Bright Hub Writing for Search Engines

The irony, for me at least, in the fall of Bright Hub is that in the beginning, at least in my experience, it was probably doing everything right to have built an online content empire, and survived, the Google Panda update. Back then, writers wrote about pretty much any topic that they came up with that the channel editor thought would be good content for the channel to have. That ensured that there was a wide variety of content in each area of focus, so wide, in fact, that Bright Hub actually was the authority on certain topics, while being a useful contributor in others. It also ensured that professional freelance writers looking to write on something other than the same old topics flocked to the website.

Sadly, along the way, Bright Hub went the route of Demand Studios and others. Instead of writers coming up with articles and then publishing them, editors were tasked with being keyword researchers and publishing article assignments based on an exact keyword phrase. Unfortunately, keyword research is not a panacea. My best performing article on Bright Hub last month (and for many months before that) was one I wrote myself, out of the blue, about seaport.exe when it showed up on my computer one day.

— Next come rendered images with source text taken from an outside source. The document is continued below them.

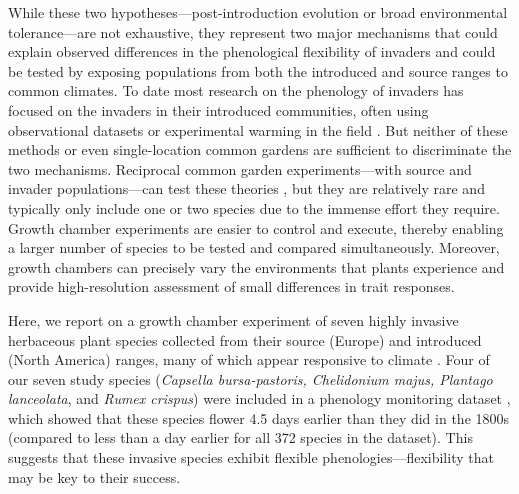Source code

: \documentclass[11pt]{article}\usepackage[]{graphicx}\usepackage[]{color}
\begin{document}
While these two hypotheses---post-introduction evolution or broad environmental tolerance---are not exhaustive, they represent two major mechanisms that could explain observed differences in the phenological flexibility of invaders \parencite{Wolkovich2014,Reeb2020,Zettlemoyer2019} and could be tested by exposing populations from both the introduced and source ranges to common climates. To date most research on the phenology of invaders has focused on the invaders in their introduced communities, often using observational datasets \parencite[e.g.,][]{Wolkovich2013} or experimental warming in the field \parencite[e.g.,][]{Zettlemoyer2019}. But neither of these methods or even single-location common gardens \parencite[i.e., testing individuals from only one part of the range or in only one site,][]{Conner2004,Vitasse2009} are sufficient to discriminate the two mechanisms. Reciprocal common garden experiments---with source and invader populations---can test these theories \parencite[e.g.,][]{Williams2008,Lamarque2015}, but they are relatively rare and typically only include one or two species due to the immense effort they require. Growth chamber experiments are easier to control and execute, thereby enabling a larger number of species to be tested and compared simultaneously. Moreover, growth chambers can precisely vary the environments that plants experience and provide high-resolution assessment of small differences in trait responses. 

Here, we report on a growth chamber experiment of seven highly invasive herbaceous plant species collected from their source (Europe) and introduced (North America) ranges, many of which appear responsive to climate \parencite{Wolkovich2014}. Four of our seven study species (\textit{Capsella bursa-pastoris, Chelidonium majus, Plantago lanceolata}, and \textit{Rumex crispus}) were included in a phenology monitoring dataset \parencite[the Concord Phenology Dataset,][]{Willis:2008bf}, which showed that these species flower 4.5 days earlier than they did in the 1800s (compared to less than a day earlier for all 372 species in the dataset). This suggests that these invasive species exhibit flexible phenologies---flexibility that may be key to their success. 
\end{document}
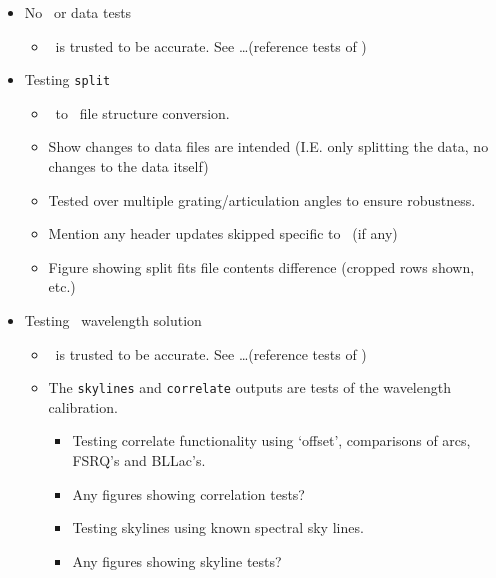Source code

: \begin{itemize}
    \item No \polsalt\ or data tests
    \begin{itemize}
        \item \polsalt\ is trusted to be accurate. See \dots (reference tests of \polsalt)
    \end{itemize}
    
    \item Testing \texttt{split}
    \begin{itemize}
        \item \polsalt\ to \iraf\ file structure conversion.
        \item Show changes to data files are intended (I.E. only splitting the data, no changes to the data itself)
        \item Tested over multiple grating/articulation angles to ensure robustness.
        \item Mention any header updates skipped specific to \polsalt\ (if any)
        \item Figure showing split fits file contents difference (cropped rows shown, etc.)
    \end{itemize}
    
    \item Testing \iraf\ wavelength solution
    \begin{itemize}
        \item \iraf\ is trusted to be accurate. See \dots (reference tests of \iraf)
        \item The \texttt{skylines} and \texttt{correlate} outputs are tests of the wavelength calibration.
        \begin{itemize}
            \item Testing correlate functionality using `offset', comparisons of arcs, FSRQ's and BLLac's.
            \item Any figures showing correlation tests?
            \item Testing skylines using known spectral sky lines.
            \item Any figures showing skyline tests?
        \end{itemize}
    \end{itemize}


\end{itemize}
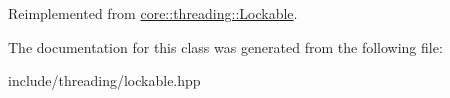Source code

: Reimplemented from \hyperlink{classcore_1_1threading_1_1_lockable}{core\-::threading\-::\-Lockable}.



The documentation for this class was generated from the following file\-:\begin{DoxyCompactItemize}
\item 
include/threading/lockable.\-hpp\end{DoxyCompactItemize}
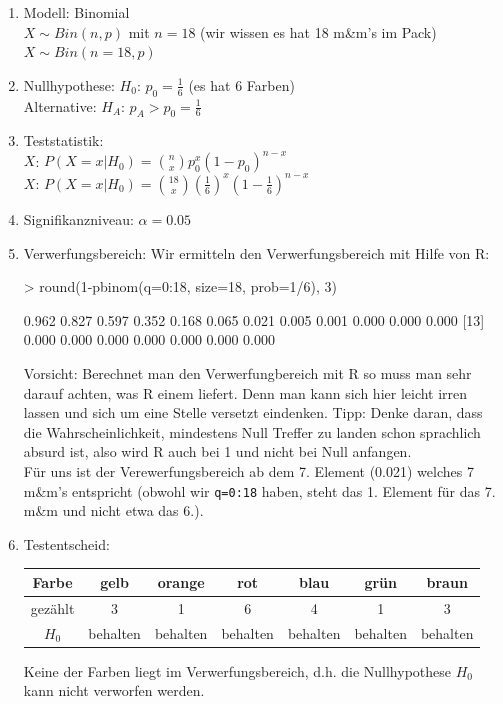\begin{enumerate}
	\item Modell: Binomial\\
	$X \sim Bin(n,p)$ mit $n=18$ (wir wissen es hat 18 m\&m's im Pack)\\
	$X \sim Bin(n=18, p)$
	\item Nullhypothese: $H_0$: $p_0 = \frac{1}{6}$ (es hat 6 Farben) \\
	Alternative: $H_A$: $p_A > p_0 = \frac{1}{6}$ 
	\item Teststatistik: \\
	$X$: $P(X=x|H_0)={n \choose x} p_0^x (1-p_0)^{n-x}$ \\
	$X$: $P(X=x|H_0)={18 \choose x} (\frac{1}{6})^x (1-\frac{1}{6})^{n-x}$
	\item Signifikanzniveau: $\alpha=0.05$
	\item Verwerfungsbereich:
	Wir ermitteln den Verwerfungsbereich mit Hilfe von R:
\begin{Schunk}
\begin{Sinput}
> round(1-pbinom(q=0:18, size=18, prob=1/6), 3)
\end{Sinput}
\begin{Soutput}
 [1] 0.962 0.827 0.597 0.352 0.168 0.065 0.021 0.005 0.001 0.000 0.000 0.000
[13] 0.000 0.000 0.000 0.000 0.000 0.000 0.000
\end{Soutput}
\end{Schunk}
	Vorsicht: Berechnet man den Verwerfungbereich mit R so muss man sehr
	darauf achten, was R einem liefert. Denn man kann sich hier leicht 
	irren lassen und sich um eine Stelle versetzt eindenken. Tipp: Denke
	daran, dass die Wahrscheinlichkeit, mindestens Null Treffer zu landen
	schon sprachlich absurd ist, also wird R auch bei 1 und nicht bei Null
	anfangen.\\
	Für uns ist der Verewerfungsbereich ab dem 7. Element (0.021) welches
	7 m\&m's entspricht (obwohl wir \verb!q=0:18! haben, steht das 1. Element
	für das 7. m\&m und nicht etwa das 6.).
	\item Testentscheid:\\
	
	\begin{table}[h!]
	\centering
	\begin{tabular}{c|c|c|c|c|c|c}
	Farbe & gelb & orange & rot & blau & grün & braun \\
	\hline
	gezählt & 3 & 1 & 6 & 4 & 1 & 3 \\
	\hline
	$H_0$ & behalten & behalten & behalten & behalten & behalten & behalten \\ 
	\end{tabular}
	\end{table}

	\noindent
	Keine der Farben liegt im Verwerfungsbereich, d.h. die Nullhypothese
	$H_0$ kann nicht verworfen werden.
\end{enumerate}


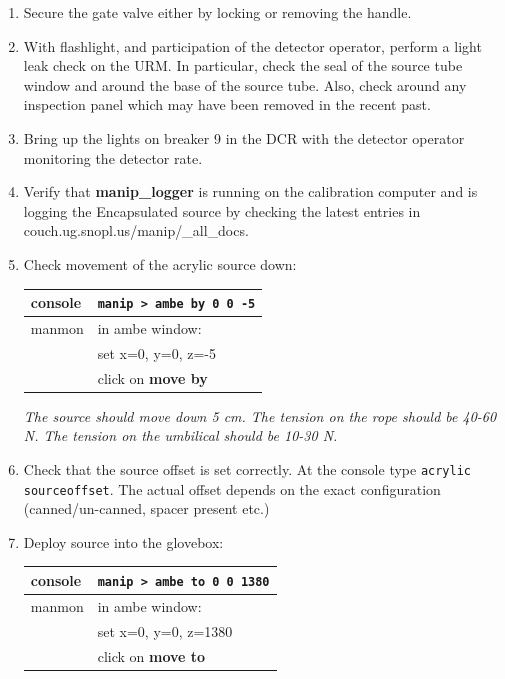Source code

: \begin{enumerate}
\item \CheckBox[name=encp32]{} Secure the gate valve either by locking or removing the handle.
\item \CheckBox[name=encp33]{} With flashlight, and participation of the detector operator,
  perform a light leak check on the URM. In particular, check the seal
  of the source tube window and around the base of the source
  tube. Also, check around any inspection panel which may have been
  removed in the recent past.
\item \CheckBox[name=encp34]{} Bring up the lights on breaker 9 in the DCR with the detector
  operator monitoring the detector rate.
\item \CheckBox[name=encp35]{} Verify that {\bf manip\_logger} is running on the calibration
  computer and is logging the Encapsulated source by checking the latest
  entries in couch.ug.snopl.us/manip/\_all\_docs.
\item \CheckBox[name=encp36]{} Check movement of the acrylic source down:
  \begin{center}
    \begin{tabular}{|l|l|}
      \hline
      console & \verb+manip > ambe by 0 0 -5+ \\
      \hline
      manmon & in ambe window: \\
      & set x=0, y=0, z=-5\\
      & click on {\bf move by} \\
      \hline
    \end{tabular}
  \end{center}
  {\it The source should move down 5 cm. The tension on the rope
    should be 40-60 N. The tension on the umbilical should be 10-30
    N.}
\item \CheckBox[name=encp37]{} Check that the source offset is set correctly. At the console
  type \verb+acrylic sourceoffset+. The actual offset depends on the
  exact configuration (canned/un-canned, spacer present etc.)
\item \CheckBox[name=encp38]{} Deploy source into the glovebox:
  \begin{center}
    \begin{tabular}{|l|l|}
      \hline
      console & \verb+manip > ambe to 0 0 1380+ \\
      \hline
      manmon & in ambe window: \\
      & set x=0, y=0, z=1380\\
      & click on {\bf move to} \\
      \hline

\end{tabular}
\end{center}
\end{enumerate}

Worse, publishing rules drifted ever more toward SEO obsession land. Where writers were once encouraged to write engaging titles with keywords in mind, they were eventually told to use the exact keyword phrase in both the regular title and the SEO title, as well as being required to use it in the meta description and the teaser for the article, regardless of any grammatical issues. After Panda, of course, these requirements were dropped and everyone was instructed to once again write for the readers. In fact, numerous articles of mine were tagged for issues that they only have because I was once explicitly instructed to commit the exact “errors” that now exist in those articles.

It seems that it was too little too late.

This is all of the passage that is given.